Abstract:
The growing number of cardiovascular diseases is a big concern for health worldwide,
showing the need for effective tools to help detect these diseases early and provide
timely treatment. This research contributes to the growing body of knowledge in
healthcare analytics by investigating the effectiveness of machine learning algorithms
to enhance patient diagnosis and treatment strategies in cardiovascular care. We
compare four different Machin Learning Algorithms as K-Nearest Neighbors (K-NN),
Logistic Regression (LR), Support Vector Machine (SVM), and Naive Bayes (NB)

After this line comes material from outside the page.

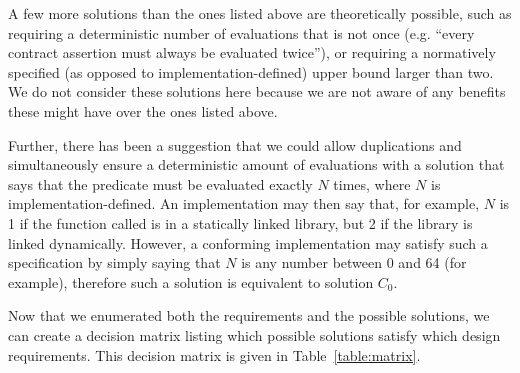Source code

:A few more solutions than the ones listed above are theoretically possible, such as requiring a deterministic number of evaluations that is not once (e.g. ``every contract assertion must always be evaluated twice''), or requiring a normatively specified (as opposed to implementation-defined) upper bound larger than two. We do not consider these solutions here because we are not aware of any benefits these might have over the ones listed above. 

Further, there has been a suggestion that we could allow duplications and simultaneously ensure a deterministic amount of evaluations with a solution that says that the predicate must be evaluated exactly $N$ times, where $N$ is implementation-defined. An implementation may then say that, for example, $N$ is 1 if the function called is in a statically linked library, but 2 if the library is linked dynamically. However, a conforming implementation may satisfy such a specification by simply saying that $N$ is any number between 0 and 64 (for example), therefore such a solution is equivalent to solution $C_0$.

Now that we enumerated both the requirements and the possible solutions, we can create a decision matrix listing which possible solutions satisfy which design requirements. This decision matrix is given in Table~\ref{table:matrix}.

using a comprehensive dataset of patient attributes. Our methodology includes
preprocessing techniques such as one-hot encoding and label encoding to convert
categorical variables for optimal model performance. Additionally in our study, we
explored the influence of these preprocessing techniques, identifying that one-hot
encoding generally enhanced accuracy for most algorithms. Hyperparameter tuning was
conducted for SVM, optimizing parameters as the kernel type and regularization
strength, which further improved the model’s accuracy. The dataset was systematically
split into 80% training and 20% testing subsets, allowing us to assess each algorithm's
accuracy on the testing set. The results revealed that SVM outperformed the other
algorithms, achieving an accuracy of 89.69%, highlighting the critical role of
methodological choices in developing effective predictive models. What sets this
research apart from recent studies is its comprehensive comparison of multiple
algorithms alongside detailed data preprocessing techniques, providing insights into the
impact of these choices on predictive performance.